The conflict with the Kurds has led Turkey to occupy north-eastern Syria. Firstly, Erdogan’s aim was to stabilize the regions in the country controlled by rebels who wanted to end Bashar al-Assad’s regime, a strategy to stop floods of refugees to cross the border. But since Kurdish forces have controlled Syria’s northern region, taking advantage of the withdrawal of US troops, Erdogan pushed them out.
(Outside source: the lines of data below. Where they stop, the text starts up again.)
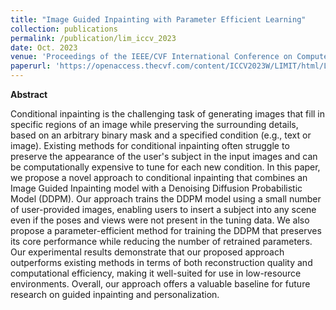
 ```yaml
---
title: "Image Guided Inpainting with Parameter Efficient Learning"
collection: publications
permalink: /publication/lim_iccv_2023
date: Oct. 2023
venue: 'Proceedings of the IEEE/CVF International Conference on Computer Vision (ICCV) Workshops'
paperurl: 'https://openaccess.thecvf.com/content/ICCV2023W/LIMIT/html/Lim_Image_Guided_Inpainting_with_Parameter_Efficient_Learning_ICCVW_2023_paper.html'
---
```


**Abstract**

Conditional inpainting is the challenging task of generating images that fill in specific regions of an image while preserving the surrounding details, based on an arbitrary binary mask and a specified condition (e.g., text or image). Existing methods for conditional inpainting often struggle to preserve the appearance of the user's subject in the input images and can be computationally expensive to tune for each new condition. In this paper, we propose a novel approach to conditional inpainting that combines an Image Guided Inpainting model with a Denoising Diffusion Probabilistic Model (DDPM). Our approach trains the DDPM model using a small number of user-provided images, enabling users to insert a subject into any scene even if the poses and views were not present in the tuning data. We also propose a parameter-efficient method for training the DDPM that preserves its core performance while reducing the number of retrained parameters. Our experimental results demonstrate that our proposed approach outperforms existing methods in terms of both reconstruction quality and computational efficiency, making it well-suited for use in low-resource environments. Overall, our approach offers a valuable baseline for future research on guided inpainting and personalization.
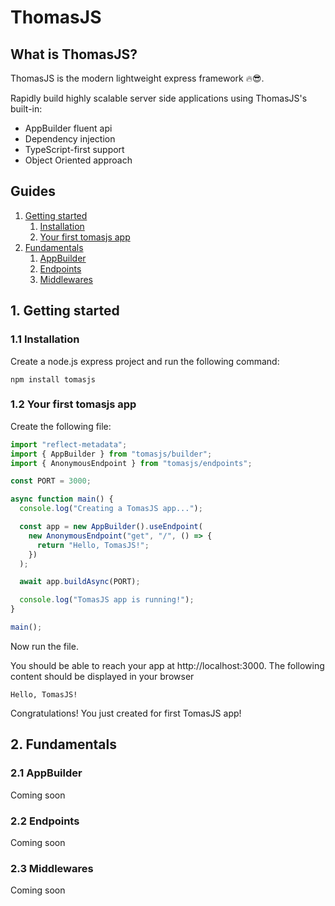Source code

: # ThomasJS

## What is ThomasJS?

ThomasJS is the modern lightweight express framework 🔥😎.

Rapidly build highly scalable server side applications using ThomasJS's built-in:

- AppBuilder fluent api
- Dependency injection
- TypeScript-first support
- Object Oriented approach

## Guides

1. [Getting started](#1-getting-started)
   1. [Installation](#11-installation)
   2. [Your first tomasjs app](#12-your-first-tomasjs-app)
2. [Fundamentals](#2-fundamentals)
   1. [AppBuilder](#21-appbuilder)
   2. [Endpoints](#22-endpoints)
   3. [Middlewares](#23-middlewares)

## 1. Getting started

### 1.1 Installation

Create a node.js express project and run the following command:

```
npm install tomasjs
```

### 1.2 Your first tomasjs app

Create the following file:

```typescript
import "reflect-metadata";
import { AppBuilder } from "tomasjs/builder";
import { AnonymousEndpoint } from "tomasjs/endpoints";

const PORT = 3000;

async function main() {
  console.log("Creating a TomasJS app...");

  const app = new AppBuilder().useEndpoint(
    new AnonymousEndpoint("get", "/", () => {
      return "Hello, TomasJS!";
    })
  );

  await app.buildAsync(PORT);

  console.log("TomasJS app is running!");
}

main();
```

Now run the file.

You should be able to reach your app at http://localhost:3000. The following content should be displayed in your browser

```
Hello, TomasJS!
```

Congratulations! You just created for first TomasJS app!

## 2. Fundamentals

### 2.1 AppBuilder

Coming soon

### 2.2 Endpoints

Coming soon

### 2.3 Middlewares

Coming soon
Simultaneously, a war of words between Greece and Turkey has been escalating over Mediterranean waters. Erdogan signed a deal with Libya’s unbacked government, allegedly granting Turkey´s access to Greek waters and gas reserves. In August this year, Turkey sent a ship to exploit hydrocarbon offshore, deepening the tensions. The EU, although having abandoned negotiations with Turkey in 2016, accusing it of basic human rights violations, has appealed for dialogue. To this day tensions between Turkey and the block still persist, notably regarding the refugee crisis.

Concerning the east, Turkey has seen its ties with China strengthen, signing bilateral agreements on health and nuclear energy, while ignoring the Muslim Uighurs’ modern concentration camps. On top of that, Erdogan has shown support for repressive regimes, such as Nicolas Maduro’s.

Source: Daily Sabah

Source: Daily Sabah


Conclusion

Since his rise to power, Erdogan’s grip of Turkey has been increasingly marked by authoritarian policies. Initially praised for turning around the country’s economy, Erdogan’s disregard of the rule of law and human rights have put him under fire in the international scene.

But his focus on social values is two-sided: they both reflect his personal views as well as the source of where he harnesses support. In July of this year, the Turkish President ruled that the 1,500-year-old Byzantine Hagia Sophia, a former cathedral turned mosque which until recently served as a museum established by Ataturk, would once again become a mosque. The move, which sparked international outcry, served as a strategy for Erdogan to ensure his popularity, as he avidly relies on his conservative supporters. In fact, the government has been criticized for mishandling the Coronavirus pandemic as the mayors of Istanbul and Ankara, Turkey’s two largest cities, accused it of covering up the real numbers. This precarious and uncertain situation, alongside a frail economy, raises questions on the future of Erdogan’s controversial leadership.